C’est une fierté et un honneur pour ce gouvernement d’accueillir sur son territoire le siège du Conseil de l’Europe, institution que la France apprécie, qu'elle aime et qu’elle devrait mieux connaître, ce qui n’est pas incompatible. Ceux qui vous connaissent vous apprécient et vous aiment ; les autres, il faut que nous leur fassions connaître votre existence et votre importance. Je le dis en associant les Parlementaires français qui siègent parmi vous et dont je connais l’engagement.

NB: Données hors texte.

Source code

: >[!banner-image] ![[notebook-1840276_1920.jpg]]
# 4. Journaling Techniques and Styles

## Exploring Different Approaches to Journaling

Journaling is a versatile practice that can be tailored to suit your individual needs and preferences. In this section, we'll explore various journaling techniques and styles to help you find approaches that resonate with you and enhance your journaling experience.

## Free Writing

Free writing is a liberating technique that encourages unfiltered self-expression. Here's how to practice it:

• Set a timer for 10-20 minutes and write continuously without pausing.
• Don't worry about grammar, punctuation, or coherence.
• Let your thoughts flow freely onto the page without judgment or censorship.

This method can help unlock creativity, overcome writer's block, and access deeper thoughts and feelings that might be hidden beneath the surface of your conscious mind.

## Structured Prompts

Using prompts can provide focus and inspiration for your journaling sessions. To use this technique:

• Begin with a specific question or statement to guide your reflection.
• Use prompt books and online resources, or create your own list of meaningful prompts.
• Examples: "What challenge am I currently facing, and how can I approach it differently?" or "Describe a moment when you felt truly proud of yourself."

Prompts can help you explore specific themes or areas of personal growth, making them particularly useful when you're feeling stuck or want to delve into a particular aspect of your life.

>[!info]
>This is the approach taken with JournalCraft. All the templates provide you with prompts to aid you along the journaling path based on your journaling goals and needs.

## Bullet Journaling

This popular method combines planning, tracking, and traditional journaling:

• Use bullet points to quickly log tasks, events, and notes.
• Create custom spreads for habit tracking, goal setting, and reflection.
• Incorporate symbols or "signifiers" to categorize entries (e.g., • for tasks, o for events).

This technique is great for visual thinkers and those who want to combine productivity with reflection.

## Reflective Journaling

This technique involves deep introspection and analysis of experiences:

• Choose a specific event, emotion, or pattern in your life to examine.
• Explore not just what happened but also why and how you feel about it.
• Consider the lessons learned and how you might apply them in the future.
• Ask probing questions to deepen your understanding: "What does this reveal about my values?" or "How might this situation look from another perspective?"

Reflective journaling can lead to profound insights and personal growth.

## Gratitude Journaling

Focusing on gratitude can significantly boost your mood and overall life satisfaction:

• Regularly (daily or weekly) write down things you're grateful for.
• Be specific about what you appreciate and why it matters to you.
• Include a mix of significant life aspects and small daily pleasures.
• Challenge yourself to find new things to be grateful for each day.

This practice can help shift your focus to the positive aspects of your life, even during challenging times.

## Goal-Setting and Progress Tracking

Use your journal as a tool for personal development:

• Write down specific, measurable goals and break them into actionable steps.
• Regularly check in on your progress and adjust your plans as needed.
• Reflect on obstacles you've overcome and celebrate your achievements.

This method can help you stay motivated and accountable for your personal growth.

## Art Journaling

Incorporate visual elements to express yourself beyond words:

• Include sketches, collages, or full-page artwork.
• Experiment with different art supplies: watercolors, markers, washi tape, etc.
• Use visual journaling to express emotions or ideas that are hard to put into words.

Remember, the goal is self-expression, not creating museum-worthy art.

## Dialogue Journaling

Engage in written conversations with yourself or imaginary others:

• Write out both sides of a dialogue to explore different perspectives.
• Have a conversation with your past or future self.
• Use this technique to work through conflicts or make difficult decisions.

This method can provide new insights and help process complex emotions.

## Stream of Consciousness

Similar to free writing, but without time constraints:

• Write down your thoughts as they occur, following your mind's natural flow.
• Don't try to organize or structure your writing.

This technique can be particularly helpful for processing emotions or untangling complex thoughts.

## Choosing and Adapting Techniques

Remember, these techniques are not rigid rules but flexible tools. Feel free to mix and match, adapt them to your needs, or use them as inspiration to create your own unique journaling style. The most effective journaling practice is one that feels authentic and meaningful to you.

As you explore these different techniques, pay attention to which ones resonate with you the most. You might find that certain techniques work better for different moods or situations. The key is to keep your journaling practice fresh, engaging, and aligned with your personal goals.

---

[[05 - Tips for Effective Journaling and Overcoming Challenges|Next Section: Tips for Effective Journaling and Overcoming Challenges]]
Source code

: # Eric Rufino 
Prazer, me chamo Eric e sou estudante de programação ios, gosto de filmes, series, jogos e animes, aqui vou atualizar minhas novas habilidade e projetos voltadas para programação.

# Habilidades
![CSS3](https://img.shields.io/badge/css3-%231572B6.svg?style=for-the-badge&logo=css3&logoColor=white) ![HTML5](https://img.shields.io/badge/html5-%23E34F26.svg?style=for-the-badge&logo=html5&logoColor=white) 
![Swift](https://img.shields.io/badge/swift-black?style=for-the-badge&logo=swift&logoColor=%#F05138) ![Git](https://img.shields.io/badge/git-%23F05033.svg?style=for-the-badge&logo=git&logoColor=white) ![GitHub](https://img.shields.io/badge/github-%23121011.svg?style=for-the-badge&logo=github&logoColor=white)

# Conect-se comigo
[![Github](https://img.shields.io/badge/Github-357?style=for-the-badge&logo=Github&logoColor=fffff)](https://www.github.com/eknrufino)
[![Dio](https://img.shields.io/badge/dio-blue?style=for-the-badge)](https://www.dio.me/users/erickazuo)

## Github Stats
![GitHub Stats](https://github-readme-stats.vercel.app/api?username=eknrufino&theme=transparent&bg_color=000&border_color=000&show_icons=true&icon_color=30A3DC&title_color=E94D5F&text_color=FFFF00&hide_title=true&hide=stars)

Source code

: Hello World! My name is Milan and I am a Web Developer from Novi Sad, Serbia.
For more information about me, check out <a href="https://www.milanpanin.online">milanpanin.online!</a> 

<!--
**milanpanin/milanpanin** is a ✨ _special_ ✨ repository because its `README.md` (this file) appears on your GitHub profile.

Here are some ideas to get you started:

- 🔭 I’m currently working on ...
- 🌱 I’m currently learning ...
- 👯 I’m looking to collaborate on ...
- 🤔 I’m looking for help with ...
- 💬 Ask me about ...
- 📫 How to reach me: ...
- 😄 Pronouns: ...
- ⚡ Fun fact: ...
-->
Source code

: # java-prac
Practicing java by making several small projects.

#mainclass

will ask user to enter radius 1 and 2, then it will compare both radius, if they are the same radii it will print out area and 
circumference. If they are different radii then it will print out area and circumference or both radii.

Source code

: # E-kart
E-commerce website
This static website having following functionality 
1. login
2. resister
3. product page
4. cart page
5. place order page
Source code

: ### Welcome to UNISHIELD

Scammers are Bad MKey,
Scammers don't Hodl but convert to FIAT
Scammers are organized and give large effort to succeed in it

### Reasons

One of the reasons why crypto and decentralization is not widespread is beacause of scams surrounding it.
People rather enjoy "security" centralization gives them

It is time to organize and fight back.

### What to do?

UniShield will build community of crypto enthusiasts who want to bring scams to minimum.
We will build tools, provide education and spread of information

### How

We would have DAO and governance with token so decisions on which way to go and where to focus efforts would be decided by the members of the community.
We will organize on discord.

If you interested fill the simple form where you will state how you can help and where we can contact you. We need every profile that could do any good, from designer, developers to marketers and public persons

Notre attachement ne se limite pas à la présence à Strasbourg de quelques bâtiments, dont j’aurai tout à l’heure l’honneur d’inaugurer l’un des nouveaux fleurons ; il tient aux valeurs incarnées, portées et défendues par le Conseil de l’Europe. Cela est essentiel en ces temps de flottement. J’avais déjà été invité, vous l’avez rappelé, à m’adresser à votre Assemblée en juin 2000 lorsque j'étais ce représentant spécial du Secrétaire Général des Nations Unies pour le Kosovo.

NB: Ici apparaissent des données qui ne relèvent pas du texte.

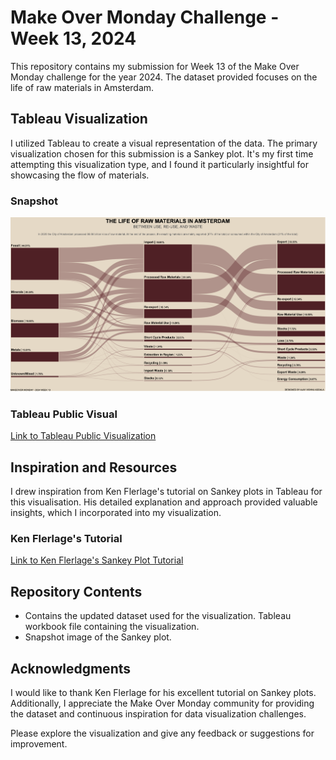 # Make Over Monday Challenge - Week 13, 2024

This repository contains my submission for Week 13 of the Make Over Monday challenge for the year 2024. The dataset provided focuses on the life of raw materials in Amsterdam.

## Tableau Visualization

I utilized Tableau to create a visual representation of the data. The primary visualization chosen for this submission is a Sankey plot. It's my first time attempting this visualization type, and I found it particularly insightful for showcasing the flow of materials.

### Snapshot
![Sankey Plot Snapshot](Snapshot.png)

### Tableau Public Visual
[Link to Tableau Public Visualization](https://public.tableau.com/app/profile/ajay.vishnu.addala/viz/ThelifeofrawmaterialsinAmsterdamMOM2024Week13/RawMaterialsinAmsterdam)

## Inspiration and Resources

I drew inspiration from Ken Flerlage's tutorial on Sankey plots in Tableau for this visualisation. His detailed explanation and approach provided valuable insights, which I incorporated into my visualization.

### Ken Flerlage's Tutorial
[Link to Ken Flerlage's Sankey Plot Tutorial](https://www.flerlagetwins.com/2019/04/more-sankey-templates.html)

## Repository Contents

- Contains the updated dataset used for the visualization.
  Tableau workbook file containing the visualization.
- Snapshot image of the Sankey plot.

## Acknowledgments

I would like to thank Ken Flerlage for his excellent tutorial on Sankey plots. Additionally, I appreciate the Make Over Monday community for providing the dataset and continuous inspiration for data visualization challenges.

Please explore the visualization and give any feedback or suggestions for improvement.

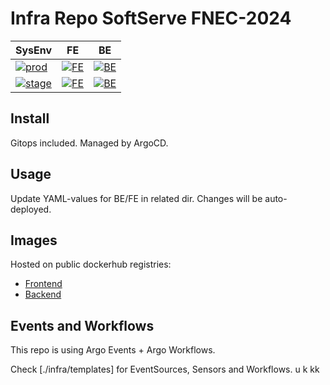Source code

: # Infra Repo SoftServe FNEC-2024

| SysEnv                                                                                     | FE                                                                                                                          | BE                                                                                                                          |
|--------------------------------------------------------------------------------------------|-----------------------------------------------------------------------------------------------------------------------------|-----------------------------------------------------------------------------------------------------------------------------|
| [![prod](https://uptime.dnull.systems/api/badge/13/status?style=for-the-badge&label=prod%20)](https://uptime.dnull.systems/status/appelsin)   | [![FE](https://argocd.dnull.systems/api/badge?name=fect-fe-prod)](https://argocd.dnull.systems/applications/fect-fe-prod)   | [![BE](https://argocd.dnull.systems/api/badge?name=fect-be-prod)](https://argocd.dnull.systems/applications/fect-be-prod)   |
| [![stage](https://uptime.dnull.systems/api/badge/15/status?style=for-the-badge&label=stage)](https://uptime.dnull.systems/status/appelsin) | [![FE](https://argocd.dnull.systems/api/badge?name=fect-fe-stage)](https://argocd.dnull.systems/applications/fect-fe-stage) | [![BE](https://argocd.dnull.systems/api/badge?name=fect-be-stage)](https://argocd.dnull.systems/applications/fect-be-stage) |


## Install
Gitops included. Managed by ArgoCD.

## Usage
Update YAML-values for BE/FE in related dir.
Changes will be auto-deployed.

## Images
Hosted on public dockerhub registries:

- [Frontend](https://hub.docker.com/r/2xnone/appelsin-fe)
- [Backend](https://hub.docker.com/r/2xnone/appelsin-be)

## Events and Workflows
This repo is using Argo Events + Argo Workflows.

Check [./infra/templates] for EventSources, Sensors and Workflows.
u
k
kk
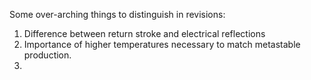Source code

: Some over-arching things to distinguish in revisions:

1. Difference between return stroke and electrical reflections
2. Importance of higher temperatures necessary to match metastable
   production.
3.
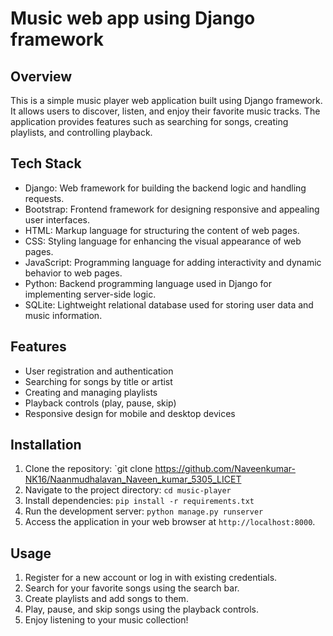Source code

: # Music web app using Django framework

## Overview
This is a simple music player web application built using Django framework. It allows users to discover, listen, and enjoy their favorite music tracks. The application provides features such as searching for songs, creating playlists, and controlling playback.

## Tech Stack
- Django: Web framework for building the backend logic and handling requests.
- Bootstrap: Frontend framework for designing responsive and appealing user interfaces.
- HTML: Markup language for structuring the content of web pages.
- CSS: Styling language for enhancing the visual appearance of web pages.
- JavaScript: Programming language for adding interactivity and dynamic behavior to web pages.
- Python: Backend programming language used in Django for implementing server-side logic.
- SQLite: Lightweight relational database used for storing user data and music information.

## Features
- User registration and authentication
- Searching for songs by title or artist
- Creating and managing playlists
- Playback controls (play, pause, skip)
- Responsive design for mobile and desktop devices

## Installation
1. Clone the repository: `git clone https://github.com/Naveenkumar-NK16/Naanmudhalavan_Naveen_kumar_5305_LICET
2. Navigate to the project directory: `cd music-player`
3. Install dependencies: `pip install -r requirements.txt`
4. Run the development server: `python manage.py runserver`
5. Access the application in your web browser at `http://localhost:8000`.

## Usage
1. Register for a new account or log in with existing credentials.
2. Search for your favorite songs using the search bar.
3. Create playlists and add songs to them.
4. Play, pause, and skip songs using the playback controls.
5. Enjoy listening to your music collection!
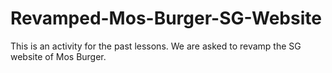 # Revamped-Mos-Burger-SG-Website
This is an activity for the past lessons. We are asked to revamp the SG website of Mos Burger.
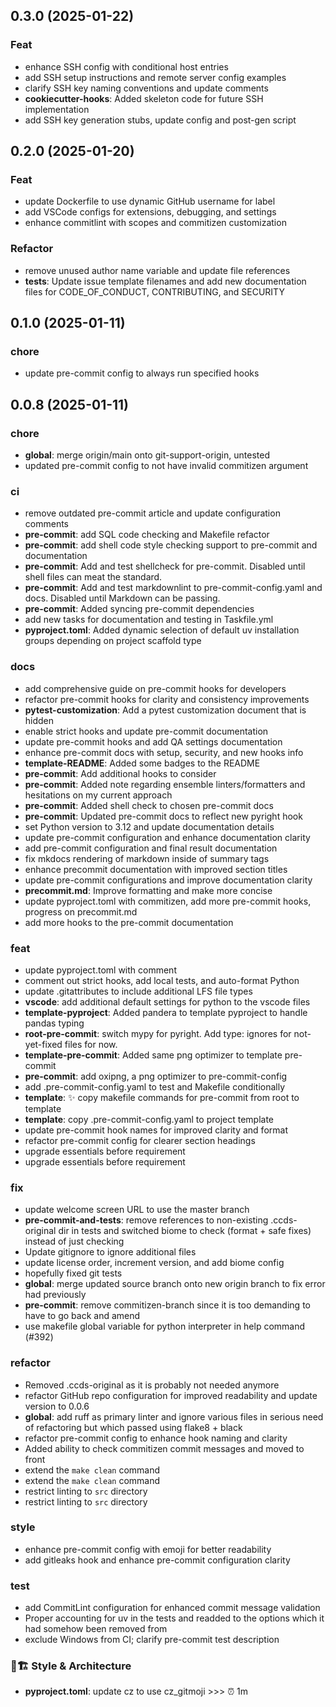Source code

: ## 0.3.0 (2025-01-22)

### Feat

- enhance SSH config with conditional host entries
- add SSH setup instructions and remote server config examples
- clarify SSH key naming conventions and update comments
- **cookiecutter-hooks**: Added skeleton code for future SSH implementation
- add SSH key generation stubs, update config and post-gen script

## 0.2.0 (2025-01-20)

### Feat

- update Dockerfile to use dynamic GitHub username for label
- add VSCode configs for extensions, debugging, and settings
- enhance commitlint with scopes and commitizen customization

### Refactor

- remove unused author name variable and update file references
- **tests**: Update issue template filenames and add new documentation files for CODE_OF_CONDUCT, CONTRIBUTING, and SECURITY

## 0.1.0 (2025-01-11)

### chore

- update pre-commit config to always run specified hooks

## 0.0.8 (2025-01-11)

### chore

- **global**: merge origin/main onto git-support-origin, untested
- updated pre-commit config to not have invalid commitizen argument

### ci

- remove outdated pre-commit article and update configuration comments
- **pre-commit**: add SQL code checking and Makefile refactor
- **pre-commit**: add shell code style checking support to pre-commit and documentation
- **pre-commit**: Add and test shellcheck for pre-commit. Disabled until shell files can meat the standard.
- **pre-commit**: Add and test markdownlint to pre-commit-config.yaml and docs. Disabled until Markdown can be passing.
- **pre-commit**: Added syncing pre-commit dependencies
- add new tasks for documentation and testing in Taskfile.yml
- **pyproject.toml**: Added dynamic selection of default uv installation groups depending on project scaffold type

### docs

- add comprehensive guide on pre-commit hooks for developers
- refactor pre-commit hooks for clarity and consistency improvements
- **pytest-customization**: Add a pytest customization document that is hidden
- enable strict hooks and update pre-commit documentation
- update pre-commit hooks and add QA settings documentation
- enhance pre-commit docs with setup, security, and new hooks info
- **template-README**: Added some badges to the README
- **pre-commit**: Add additional hooks to consider
- **pre-commit**: Added note regarding ensemble linters/formatters and hesitations on my current approach
- **pre-commit**: Added shell check to chosen pre-commit docs
- **pre-commit**: Updated pre-commit docs to reflect new pyright hook
- set Python version to 3.12 and update documentation details
- update pre-commit configuration and enhance documentation clarity
- add pre-commit configuration and final result documentation
- fix mkdocs rendering of markdown inside of summary tags
- enhance precommit documentation with improved section titles
- update pre-commit configurations and improve documentation clarity
- **precommit.md**: Improve formatting and make more concise
- update pyproject.toml with commitizen, add more pre-commit hooks, progress on precommit.md
- add more hooks to the pre-commit documentation

### feat

- update pyproject.toml with comment
- comment out strict hooks, add local tests, and auto-format Python
- update .gitattributes to include additional LFS file types
- **vscode**: add additional default settings for python to the vscode files
- **template-pyproject**: Added pandera to template pyproject to handle pandas typing
- **root-pre-commit**: switch mypy for pyright. Add type: ignores for not-yet-fixed files for now.
- **template-pre-commit**: Added same png optimizer to template pre-commit
- **pre-commit**: add oxipng, a png optimizer to pre-commit-config
- add .pre-commit-config.yaml to test and Makefile conditionally
- **template**: :sparkles: copy makefile commands for pre-commit from root to template
- **template**: copy .pre-commit-config.yaml to project template
- update pre-commit hook names for improved clarity and format
- refactor pre-commit config for clearer section headings
- upgrade essentials before requirement
- upgrade essentials before requirement

### fix

- update welcome screen URL to use the master branch
- **pre-commit-and-tests**: remove references to non-existing .ccds-original dir in tests and switched biome to check (format + safe fixes) instead of just checking
- Update gitignore to ignore additional files
- update license order, increment version, and add biome config
- hopefully fixed git tests
- **global**: merge updated source branch onto new origin branch to fix error had previously
- **pre-commit**: remove commitizen-branch since it is too demanding to have to go back and amend
- use makefile global variable for python interpreter in help command (#392)

### refactor

- Removed .ccds-original as it is probably not needed anymore
- refactor GitHub repo configuration for improved readability and update version to 0.0.6
- **global**: add ruff as primary linter and ignore various files in serious need of refactoring but which passed using flake8 + black
- refactor pre-commit config to enhance hook naming and clarity
- Added ability to check commitizen commit messages and moved to front
- extend the `make clean` command
- extend the `make clean` command
- restrict linting to `src` directory
- restrict linting to `src` directory

### style

- enhance pre-commit config with emoji for better readability
- add gitleaks hook and enhance pre-commit configuration clarity

### test

- add CommitLint configuration for enhanced commit message validation
- Proper accounting for uv in the tests and readded to the options which it had somehow been removed from
- exclude Windows from CI; clarify pre-commit test description

### 🎨🏗️ Style & Architecture

- **pyproject.toml**: update cz to use cz_gitmoji >>> ⏰ 1m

Je me souviens de ces contacts et des réflexions essentielles que je vous dois sur un sujet qui nous occupe encore. Le sujet qui nous réunit aujourd’hui me passionne, m'obsède : la paix et les droits de l’homme, les droits de l’homme et la paix, la paix par les droits de l'homme. J'ai choisi de vous en parler aujourd'hui. Vous savez que cela me tient à cœur depuis longtemps : on dit que « les droits de l'homme, c'est la paix » ; cela c’est presque toujours vrai, mais pas toujours.
Cette conviction était l’engagement fondateur des Etats membres du Conseil de l'Europe. Pour chacun, il s’agissait avant tout de « reconnaître le principe de la prééminence du droit et le principe en vertu duquel toute personne placée sous sa juridiction doit jouir des droits de l’homme et des libertés fondamentales ». Il y a soixante ans c'était un acte de foi : est-ce devenu un fait vérifiable ? Pas toujours. L’arrivée progressive de nouveaux Etats membres au Conseil de l’Europe, puis la vague d’adhésions qui a suivi le tournant des années 90, ont permis que l’ensemble du continent européen se retrouve uni au sein du Conseil autour d’objectifs et de valeurs partagés. Ce sont des progrès formidables.

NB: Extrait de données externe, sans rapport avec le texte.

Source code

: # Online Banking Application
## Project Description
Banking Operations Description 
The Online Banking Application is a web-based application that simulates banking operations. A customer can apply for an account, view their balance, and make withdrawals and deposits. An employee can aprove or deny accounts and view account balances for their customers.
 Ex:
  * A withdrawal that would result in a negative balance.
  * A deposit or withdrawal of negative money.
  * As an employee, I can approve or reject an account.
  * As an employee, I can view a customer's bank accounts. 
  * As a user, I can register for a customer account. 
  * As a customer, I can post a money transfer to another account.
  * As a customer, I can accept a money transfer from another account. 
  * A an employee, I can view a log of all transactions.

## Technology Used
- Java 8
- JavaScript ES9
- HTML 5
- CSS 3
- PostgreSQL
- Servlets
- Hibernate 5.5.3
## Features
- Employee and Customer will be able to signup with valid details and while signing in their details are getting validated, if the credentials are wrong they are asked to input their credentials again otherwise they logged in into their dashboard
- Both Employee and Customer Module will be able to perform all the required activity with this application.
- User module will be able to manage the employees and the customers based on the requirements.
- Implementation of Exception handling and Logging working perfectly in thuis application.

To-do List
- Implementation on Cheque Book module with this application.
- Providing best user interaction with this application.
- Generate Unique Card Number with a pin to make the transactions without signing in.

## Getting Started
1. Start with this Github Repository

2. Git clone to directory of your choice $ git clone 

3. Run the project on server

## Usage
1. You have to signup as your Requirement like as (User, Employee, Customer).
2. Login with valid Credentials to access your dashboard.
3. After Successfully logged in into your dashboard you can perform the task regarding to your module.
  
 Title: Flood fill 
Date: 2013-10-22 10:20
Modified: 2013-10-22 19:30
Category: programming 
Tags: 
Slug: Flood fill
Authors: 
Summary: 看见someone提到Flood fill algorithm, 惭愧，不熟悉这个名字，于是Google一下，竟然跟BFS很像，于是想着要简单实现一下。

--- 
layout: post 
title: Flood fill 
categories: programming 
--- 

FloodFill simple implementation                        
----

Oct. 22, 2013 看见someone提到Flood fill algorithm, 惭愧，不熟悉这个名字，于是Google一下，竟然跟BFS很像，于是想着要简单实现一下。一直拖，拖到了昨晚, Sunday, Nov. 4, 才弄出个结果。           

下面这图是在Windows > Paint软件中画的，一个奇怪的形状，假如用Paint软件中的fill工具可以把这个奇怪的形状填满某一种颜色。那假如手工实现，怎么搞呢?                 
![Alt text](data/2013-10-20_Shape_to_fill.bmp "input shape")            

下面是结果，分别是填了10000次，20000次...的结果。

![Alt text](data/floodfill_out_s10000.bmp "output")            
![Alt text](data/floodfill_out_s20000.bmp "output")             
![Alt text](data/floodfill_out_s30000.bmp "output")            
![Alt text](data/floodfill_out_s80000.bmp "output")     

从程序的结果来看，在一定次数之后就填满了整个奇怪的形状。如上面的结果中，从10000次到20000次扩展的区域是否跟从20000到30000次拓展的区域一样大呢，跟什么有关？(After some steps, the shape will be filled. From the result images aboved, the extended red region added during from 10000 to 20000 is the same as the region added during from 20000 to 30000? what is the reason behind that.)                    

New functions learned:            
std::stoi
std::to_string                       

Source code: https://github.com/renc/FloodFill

Ces progrès, quelques satisfactions, ne doivent pas nous immobiliser. Méfions-nous des identités hâtives et des raccourcis reposants. Tout va mieux, mais ce n’est pas suffisant. Les droits de l’homme sont un combat permanent. La paix n’est pas l’immobilisme. La défense de la paix n’est pas toujours paisible, au contraire. Il ne suffit pas d’aimer la paix et de la réclamer pour permettre son avènement. L’Europe, qui a connu tant de périodes d’espoir suivies de tant de désillusions, le sait dans sa chair. Le « Projet de paix perpétuelle » de Kant a précédé de quelques années à peine les massacres napoléoniens ; le pacte Briand-Kellog a précédé les plus grands massacres de notre histoire. Les droits de l'homme, même en progrès, ne doivent pas nous laisser en repos.
La défense de la paix et celle des droits de l’homme vont évidemment de pair. Dans un monde idéal, la paix serait même le premier des droits de l’homme, mais notre monde – hélas ! – est un peu plus complexe, et la paix comme les droits de l’homme doivent composer avec des forces hostiles, avec des vents mauvais, avec des crises de foi. C’est le drame et la beauté des projets de Kant, de Briand ou de Kellog que d’avoir pêché par un louable excès d’optimisme. Ce combat pour les droits de l'homme se fait aussi en permanence contre soi-même et contre le conformisme.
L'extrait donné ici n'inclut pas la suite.